Pour le second rendez-vous, changement d’ambiance. On rencontre Nicolas dans un bar-tabac un peu miteux. Le jeune homme qui, à 31 ans, s’est décidé à entreprendre des études qu’il avait abandonnées avant le bac, connaissait CQFD et Le Ravi avant de venir à Marseille, en août dernier, « par amour ». Il aime la presse papier sans pub, la critique sociale, défendre ses idéaux, l’écologie politique… Il prévient tout de suite : « Je ne suis pas un stakhanoviste du travail ! Et je me suis fait avoir ! J’étais allé écouter un colloque à Aix, sur la corruption, où intervenait Sébastien Boistel. Il a dit que le Ravi avait besoin de bénévoles et… Hop ! Me voilà embarqué. Je me pointe à ma première réunion… Et c’est là qu’on apprend le dépôt de bilan. Merde, je me dis ! Quel coup fourré !  »
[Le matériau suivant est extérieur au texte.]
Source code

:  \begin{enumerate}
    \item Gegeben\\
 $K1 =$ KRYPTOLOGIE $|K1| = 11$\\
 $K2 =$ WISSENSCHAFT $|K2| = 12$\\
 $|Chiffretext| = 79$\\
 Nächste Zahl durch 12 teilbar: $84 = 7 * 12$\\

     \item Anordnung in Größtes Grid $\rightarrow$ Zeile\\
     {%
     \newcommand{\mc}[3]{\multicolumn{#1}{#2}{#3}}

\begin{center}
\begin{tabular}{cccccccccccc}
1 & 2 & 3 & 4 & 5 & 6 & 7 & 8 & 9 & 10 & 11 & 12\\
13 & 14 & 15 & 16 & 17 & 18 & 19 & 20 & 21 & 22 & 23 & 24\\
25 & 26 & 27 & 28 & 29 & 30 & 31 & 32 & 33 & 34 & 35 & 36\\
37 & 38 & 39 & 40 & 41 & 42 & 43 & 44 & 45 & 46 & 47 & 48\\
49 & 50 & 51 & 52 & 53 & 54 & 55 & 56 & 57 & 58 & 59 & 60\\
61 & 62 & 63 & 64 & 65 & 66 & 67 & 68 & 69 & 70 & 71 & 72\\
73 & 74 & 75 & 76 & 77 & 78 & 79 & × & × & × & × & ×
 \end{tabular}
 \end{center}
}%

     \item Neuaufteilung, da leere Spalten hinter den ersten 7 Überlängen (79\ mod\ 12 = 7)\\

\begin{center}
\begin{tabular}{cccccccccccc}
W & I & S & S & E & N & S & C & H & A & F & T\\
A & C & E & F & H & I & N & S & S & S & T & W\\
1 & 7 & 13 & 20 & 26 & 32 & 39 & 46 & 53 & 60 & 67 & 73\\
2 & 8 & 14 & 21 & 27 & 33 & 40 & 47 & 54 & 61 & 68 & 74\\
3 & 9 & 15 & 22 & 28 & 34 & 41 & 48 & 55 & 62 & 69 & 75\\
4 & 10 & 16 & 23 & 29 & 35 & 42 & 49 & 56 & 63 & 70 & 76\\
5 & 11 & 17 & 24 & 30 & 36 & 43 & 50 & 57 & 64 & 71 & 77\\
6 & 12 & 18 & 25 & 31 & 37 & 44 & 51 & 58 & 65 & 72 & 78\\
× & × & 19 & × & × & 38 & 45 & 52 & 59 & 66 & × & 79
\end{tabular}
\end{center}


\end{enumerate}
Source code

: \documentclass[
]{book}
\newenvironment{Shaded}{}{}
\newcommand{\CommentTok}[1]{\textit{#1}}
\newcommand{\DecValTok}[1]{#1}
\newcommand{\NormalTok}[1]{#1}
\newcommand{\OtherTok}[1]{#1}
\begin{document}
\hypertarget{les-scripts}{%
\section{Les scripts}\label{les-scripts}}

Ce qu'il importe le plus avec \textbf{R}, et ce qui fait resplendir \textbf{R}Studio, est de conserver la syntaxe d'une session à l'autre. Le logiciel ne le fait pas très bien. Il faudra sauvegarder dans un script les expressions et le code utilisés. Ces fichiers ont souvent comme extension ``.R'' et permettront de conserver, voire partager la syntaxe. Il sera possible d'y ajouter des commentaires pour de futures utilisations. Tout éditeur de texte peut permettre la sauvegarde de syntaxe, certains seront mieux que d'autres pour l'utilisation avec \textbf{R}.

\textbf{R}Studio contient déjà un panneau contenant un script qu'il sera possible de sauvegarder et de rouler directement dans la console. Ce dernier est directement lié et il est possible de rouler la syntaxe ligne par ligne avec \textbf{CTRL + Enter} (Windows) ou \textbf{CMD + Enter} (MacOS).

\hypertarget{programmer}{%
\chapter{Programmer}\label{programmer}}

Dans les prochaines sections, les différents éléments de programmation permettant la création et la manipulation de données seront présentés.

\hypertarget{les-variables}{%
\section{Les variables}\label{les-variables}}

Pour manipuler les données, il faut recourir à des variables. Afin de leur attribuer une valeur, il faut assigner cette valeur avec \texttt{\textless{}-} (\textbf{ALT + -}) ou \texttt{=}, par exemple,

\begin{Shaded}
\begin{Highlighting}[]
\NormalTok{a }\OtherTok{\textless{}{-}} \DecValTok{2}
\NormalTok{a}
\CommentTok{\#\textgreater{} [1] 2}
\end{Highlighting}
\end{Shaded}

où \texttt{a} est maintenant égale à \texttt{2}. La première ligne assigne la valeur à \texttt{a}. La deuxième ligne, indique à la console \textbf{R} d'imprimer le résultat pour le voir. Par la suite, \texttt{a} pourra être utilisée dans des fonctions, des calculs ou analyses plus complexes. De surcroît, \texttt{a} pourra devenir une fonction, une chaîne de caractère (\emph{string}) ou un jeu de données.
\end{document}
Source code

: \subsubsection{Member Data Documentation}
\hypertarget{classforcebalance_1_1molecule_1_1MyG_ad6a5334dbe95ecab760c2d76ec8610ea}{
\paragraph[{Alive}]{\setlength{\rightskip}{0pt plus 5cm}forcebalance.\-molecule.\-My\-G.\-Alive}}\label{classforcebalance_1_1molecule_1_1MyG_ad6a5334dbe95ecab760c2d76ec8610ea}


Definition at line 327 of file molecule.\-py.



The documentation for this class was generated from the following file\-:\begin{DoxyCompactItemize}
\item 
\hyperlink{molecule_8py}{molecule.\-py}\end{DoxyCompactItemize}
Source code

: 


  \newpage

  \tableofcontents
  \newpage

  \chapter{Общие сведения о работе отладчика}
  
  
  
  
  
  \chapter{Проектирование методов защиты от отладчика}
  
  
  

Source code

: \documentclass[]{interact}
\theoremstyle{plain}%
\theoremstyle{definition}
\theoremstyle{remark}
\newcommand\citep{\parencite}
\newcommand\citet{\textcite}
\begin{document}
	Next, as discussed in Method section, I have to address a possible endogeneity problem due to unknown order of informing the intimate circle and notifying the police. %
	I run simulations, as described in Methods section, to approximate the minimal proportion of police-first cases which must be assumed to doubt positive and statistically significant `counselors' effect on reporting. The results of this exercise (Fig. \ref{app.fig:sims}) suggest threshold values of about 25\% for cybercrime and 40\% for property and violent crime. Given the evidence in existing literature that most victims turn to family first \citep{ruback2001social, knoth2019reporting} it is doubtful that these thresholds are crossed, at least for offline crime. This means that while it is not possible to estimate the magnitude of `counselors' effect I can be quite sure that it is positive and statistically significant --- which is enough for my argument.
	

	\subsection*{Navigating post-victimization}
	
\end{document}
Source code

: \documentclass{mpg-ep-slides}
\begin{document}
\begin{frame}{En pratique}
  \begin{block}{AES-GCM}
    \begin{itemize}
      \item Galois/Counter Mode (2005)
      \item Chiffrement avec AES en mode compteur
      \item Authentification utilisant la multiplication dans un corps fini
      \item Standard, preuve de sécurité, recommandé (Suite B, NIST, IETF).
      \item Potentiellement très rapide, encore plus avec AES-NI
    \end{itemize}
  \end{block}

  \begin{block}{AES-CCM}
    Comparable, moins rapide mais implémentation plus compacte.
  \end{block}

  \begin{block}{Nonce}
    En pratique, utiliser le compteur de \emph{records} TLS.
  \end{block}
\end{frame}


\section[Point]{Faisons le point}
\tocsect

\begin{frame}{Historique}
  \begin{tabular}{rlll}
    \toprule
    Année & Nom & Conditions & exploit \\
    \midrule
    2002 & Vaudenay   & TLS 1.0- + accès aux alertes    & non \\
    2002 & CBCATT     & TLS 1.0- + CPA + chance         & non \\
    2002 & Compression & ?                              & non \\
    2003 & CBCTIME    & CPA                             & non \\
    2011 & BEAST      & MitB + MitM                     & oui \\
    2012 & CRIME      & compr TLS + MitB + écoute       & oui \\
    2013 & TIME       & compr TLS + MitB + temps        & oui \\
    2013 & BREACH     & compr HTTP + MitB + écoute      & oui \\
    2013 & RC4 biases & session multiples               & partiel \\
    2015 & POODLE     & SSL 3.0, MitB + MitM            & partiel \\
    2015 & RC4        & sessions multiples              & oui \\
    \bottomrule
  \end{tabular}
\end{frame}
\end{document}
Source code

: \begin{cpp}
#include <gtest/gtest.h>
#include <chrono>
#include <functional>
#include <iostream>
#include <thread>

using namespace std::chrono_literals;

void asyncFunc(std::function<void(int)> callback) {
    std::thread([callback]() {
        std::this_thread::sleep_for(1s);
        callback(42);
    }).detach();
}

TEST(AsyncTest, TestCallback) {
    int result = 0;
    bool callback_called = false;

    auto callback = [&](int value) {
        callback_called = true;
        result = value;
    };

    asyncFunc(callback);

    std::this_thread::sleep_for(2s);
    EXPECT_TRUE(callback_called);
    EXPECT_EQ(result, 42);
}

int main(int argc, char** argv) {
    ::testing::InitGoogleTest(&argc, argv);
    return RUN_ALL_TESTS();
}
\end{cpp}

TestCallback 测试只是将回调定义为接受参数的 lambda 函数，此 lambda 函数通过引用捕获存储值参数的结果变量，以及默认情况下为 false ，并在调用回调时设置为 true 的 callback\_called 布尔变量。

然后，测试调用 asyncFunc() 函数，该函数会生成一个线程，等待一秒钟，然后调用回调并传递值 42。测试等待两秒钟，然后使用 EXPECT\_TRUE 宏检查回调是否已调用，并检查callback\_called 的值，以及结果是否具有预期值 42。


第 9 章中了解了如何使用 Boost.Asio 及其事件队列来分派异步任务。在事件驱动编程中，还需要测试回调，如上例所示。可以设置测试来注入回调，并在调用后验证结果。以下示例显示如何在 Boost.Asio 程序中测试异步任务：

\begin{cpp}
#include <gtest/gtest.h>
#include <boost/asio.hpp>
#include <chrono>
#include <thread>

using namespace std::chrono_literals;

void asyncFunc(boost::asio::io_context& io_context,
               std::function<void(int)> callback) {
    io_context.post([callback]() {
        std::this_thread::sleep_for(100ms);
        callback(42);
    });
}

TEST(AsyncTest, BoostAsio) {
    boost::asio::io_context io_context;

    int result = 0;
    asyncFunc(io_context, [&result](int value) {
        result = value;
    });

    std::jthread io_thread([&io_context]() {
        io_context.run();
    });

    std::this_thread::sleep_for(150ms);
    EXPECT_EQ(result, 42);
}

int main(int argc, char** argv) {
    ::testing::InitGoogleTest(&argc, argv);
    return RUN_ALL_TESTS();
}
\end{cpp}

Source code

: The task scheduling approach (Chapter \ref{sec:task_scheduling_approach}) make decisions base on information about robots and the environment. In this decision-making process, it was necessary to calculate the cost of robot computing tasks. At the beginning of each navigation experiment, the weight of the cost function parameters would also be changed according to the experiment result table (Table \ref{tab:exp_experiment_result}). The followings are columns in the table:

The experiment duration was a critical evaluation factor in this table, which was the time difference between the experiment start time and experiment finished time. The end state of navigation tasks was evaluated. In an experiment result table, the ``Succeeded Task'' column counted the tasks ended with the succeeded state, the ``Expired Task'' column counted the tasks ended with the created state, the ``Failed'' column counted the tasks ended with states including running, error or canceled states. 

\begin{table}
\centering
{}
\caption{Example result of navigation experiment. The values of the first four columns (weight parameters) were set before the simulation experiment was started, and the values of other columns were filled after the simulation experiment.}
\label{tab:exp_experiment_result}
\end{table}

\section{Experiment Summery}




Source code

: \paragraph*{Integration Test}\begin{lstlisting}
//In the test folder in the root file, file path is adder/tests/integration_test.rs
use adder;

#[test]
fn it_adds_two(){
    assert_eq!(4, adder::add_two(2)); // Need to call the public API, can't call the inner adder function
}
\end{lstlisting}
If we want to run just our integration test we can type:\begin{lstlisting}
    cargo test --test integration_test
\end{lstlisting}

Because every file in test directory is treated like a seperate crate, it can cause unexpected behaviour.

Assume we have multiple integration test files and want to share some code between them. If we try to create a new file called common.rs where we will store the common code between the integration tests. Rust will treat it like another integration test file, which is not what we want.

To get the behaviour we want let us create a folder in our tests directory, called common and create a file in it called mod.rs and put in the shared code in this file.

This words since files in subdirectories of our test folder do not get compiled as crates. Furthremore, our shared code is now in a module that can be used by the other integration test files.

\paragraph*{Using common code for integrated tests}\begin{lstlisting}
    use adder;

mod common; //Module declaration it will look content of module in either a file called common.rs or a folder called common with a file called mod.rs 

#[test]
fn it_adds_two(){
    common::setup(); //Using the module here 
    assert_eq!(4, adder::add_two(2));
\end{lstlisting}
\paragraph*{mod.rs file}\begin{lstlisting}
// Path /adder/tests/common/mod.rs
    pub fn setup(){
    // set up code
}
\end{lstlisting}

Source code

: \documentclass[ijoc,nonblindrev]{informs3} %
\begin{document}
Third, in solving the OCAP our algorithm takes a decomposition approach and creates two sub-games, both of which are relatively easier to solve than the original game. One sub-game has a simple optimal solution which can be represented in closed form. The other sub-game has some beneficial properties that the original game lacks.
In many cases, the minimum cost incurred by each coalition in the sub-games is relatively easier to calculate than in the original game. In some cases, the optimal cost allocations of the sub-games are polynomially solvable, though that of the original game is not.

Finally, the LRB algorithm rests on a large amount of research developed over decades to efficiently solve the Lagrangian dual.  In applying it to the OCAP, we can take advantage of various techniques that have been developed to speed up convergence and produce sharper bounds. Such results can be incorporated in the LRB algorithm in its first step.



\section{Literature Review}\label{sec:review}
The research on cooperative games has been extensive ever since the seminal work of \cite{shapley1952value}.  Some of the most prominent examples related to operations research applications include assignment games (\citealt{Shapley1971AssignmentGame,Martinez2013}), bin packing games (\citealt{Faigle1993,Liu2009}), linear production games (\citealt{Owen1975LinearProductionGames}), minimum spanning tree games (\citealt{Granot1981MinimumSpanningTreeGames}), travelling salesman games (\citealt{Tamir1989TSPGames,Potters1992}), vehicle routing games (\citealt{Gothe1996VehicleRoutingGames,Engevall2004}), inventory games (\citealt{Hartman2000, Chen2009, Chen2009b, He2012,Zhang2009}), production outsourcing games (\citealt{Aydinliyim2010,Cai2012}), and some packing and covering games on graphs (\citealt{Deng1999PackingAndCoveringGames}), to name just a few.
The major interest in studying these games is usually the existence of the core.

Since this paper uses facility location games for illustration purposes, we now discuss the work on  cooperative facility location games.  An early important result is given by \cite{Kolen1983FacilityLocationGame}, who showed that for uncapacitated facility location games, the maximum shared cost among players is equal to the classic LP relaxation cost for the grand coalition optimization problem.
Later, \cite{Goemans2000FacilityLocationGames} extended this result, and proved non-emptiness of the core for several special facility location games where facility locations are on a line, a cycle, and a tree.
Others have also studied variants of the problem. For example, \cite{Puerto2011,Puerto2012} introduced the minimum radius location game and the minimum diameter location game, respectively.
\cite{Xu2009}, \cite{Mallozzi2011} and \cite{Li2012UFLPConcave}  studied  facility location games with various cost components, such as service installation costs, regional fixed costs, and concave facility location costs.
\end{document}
Quoi de commun entre ces trois amis du Ravi ? Entre le couple de chercheurs qu’on caricaturerait trop rapidement de bobos et Nicolas, le jeune « gauchiste hétérodoxe » comme il se décrit lui-même ? Peut-être d’abord la simple envie de « faire quelque chose ». « Pour sortir de ce qu’on fait au quotidien, on a décrété qu’on ferait du bénévolat ! C’est terrible, mais dans les labos on est de moins en moins politisés, on ne trouve plus personne avec qui parler de ce qu’il se passe autour de nous », explique Alain. Autre point commun, avec Le Ravi, ils trouvent tous les trois un journal qui leur permet de mieux saisir le système politique de la région où ils se sont installés : les enjeux particuliers du clientélisme, la menace du FN omniprésente… Christine : « Quand t’habites quelque part, il faut que tu t’intéresses à la politique locale. » Et plus encore, c’est le souci d’avoir une presse indépendante qui les unit. « On a la presse qu’on mérite. Je ne peux pas me plaindre si je n’y mets pas du mien », nous explique Nicolas.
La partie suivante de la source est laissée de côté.